"""

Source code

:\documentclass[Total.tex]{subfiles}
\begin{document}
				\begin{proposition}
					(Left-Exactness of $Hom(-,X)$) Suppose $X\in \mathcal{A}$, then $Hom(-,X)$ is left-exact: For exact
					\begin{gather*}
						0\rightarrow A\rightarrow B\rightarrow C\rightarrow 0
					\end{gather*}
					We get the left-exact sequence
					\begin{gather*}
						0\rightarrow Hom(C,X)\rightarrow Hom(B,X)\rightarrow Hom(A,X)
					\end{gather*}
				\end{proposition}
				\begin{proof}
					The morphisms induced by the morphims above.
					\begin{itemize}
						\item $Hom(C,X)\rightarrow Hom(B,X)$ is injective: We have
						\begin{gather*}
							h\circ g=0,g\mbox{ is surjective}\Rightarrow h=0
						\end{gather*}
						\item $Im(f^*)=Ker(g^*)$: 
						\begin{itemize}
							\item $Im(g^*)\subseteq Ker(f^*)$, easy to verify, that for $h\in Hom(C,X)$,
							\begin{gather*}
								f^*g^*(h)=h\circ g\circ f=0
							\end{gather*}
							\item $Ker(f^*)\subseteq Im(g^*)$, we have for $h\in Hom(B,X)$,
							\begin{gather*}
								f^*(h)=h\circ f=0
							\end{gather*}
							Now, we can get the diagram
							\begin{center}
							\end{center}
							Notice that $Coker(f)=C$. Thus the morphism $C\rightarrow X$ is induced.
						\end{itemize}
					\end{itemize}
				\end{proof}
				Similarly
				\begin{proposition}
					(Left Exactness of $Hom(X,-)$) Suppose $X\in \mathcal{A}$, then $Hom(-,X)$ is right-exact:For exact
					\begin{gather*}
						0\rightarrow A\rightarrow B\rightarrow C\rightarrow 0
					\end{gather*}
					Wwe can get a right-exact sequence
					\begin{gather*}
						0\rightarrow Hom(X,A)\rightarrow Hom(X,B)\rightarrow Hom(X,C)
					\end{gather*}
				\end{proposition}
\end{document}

"""

- What you need to do -
Give only the number of lines above holding "then".

- Expected answer -
2